------ Provided records ------
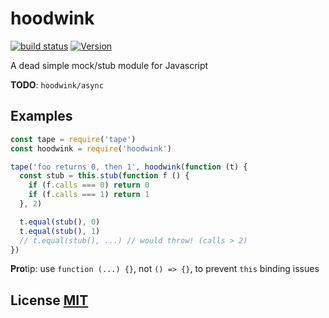 # hoodwink
[![build status](https://secure.travis-ci.org/dcousens/hoodwink.png)](http://travis-ci.org/dcousens/hoodwink)
[![Version](http://img.shields.io/npm/v/hoodwink.svg)](https://www.npmjs.org/package/hoodwink)

A dead simple mock/stub module for Javascript

**TODO**: `hoodwink/async`


## Examples
``` javascript
const tape = require('tape')
const hoodwink = require('hoodwink')

tape('foo returns 0, then 1', hoodwink(function (t) {
  const stub = this.stub(function f () {
    if (f.calls === 0) return 0
    if (f.calls === 1) return 1
  }, 2)

  t.equal(stub(), 0)
  t.equal(stub(), 1)
  // t.equal(stub(), ...) // would throw! (calls > 2)
})
```
**Pro**tip: use `function (...) {}`, not `() => {}`, to prevent `this` binding issues


## License [MIT](LICENSE)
------
_What the task asks_
The records above must be output exactly, except for their pictures.

_Reply to the task_
 # hoodwink
[![build status](https://secure.travis-ci.org/dcousens/hoodwink.png)](http://travis-ci.org/dcousens/hoodwink)
[![Version](http://img.shields.io/npm/v/hoodwink.svg)](https://www.npmjs.org/package/hoodwink)

A dead simple mock/stub module for Javascript

**TODO**: `hoodwink/async`


## Examples
``` javascript
const tape = require('tape')
const hoodwink = require('hoodwink')

tape('foo returns 0, then 1', hoodwink(function (t) {
  const stub = this.stub(function f () {
    if (f.calls === 0) return 0
    if (f.calls === 1) return 1
  }, 2)

  t.equal(stub(), 0)
  t.equal(stub(), 1)
  // t.equal(stub(), ...) // would throw! (calls > 2)
})
```
**Pro**tip: use `function (...) {}`, not `() => {}`, to prevent `this` binding issues


## License [MIT](LICENSE)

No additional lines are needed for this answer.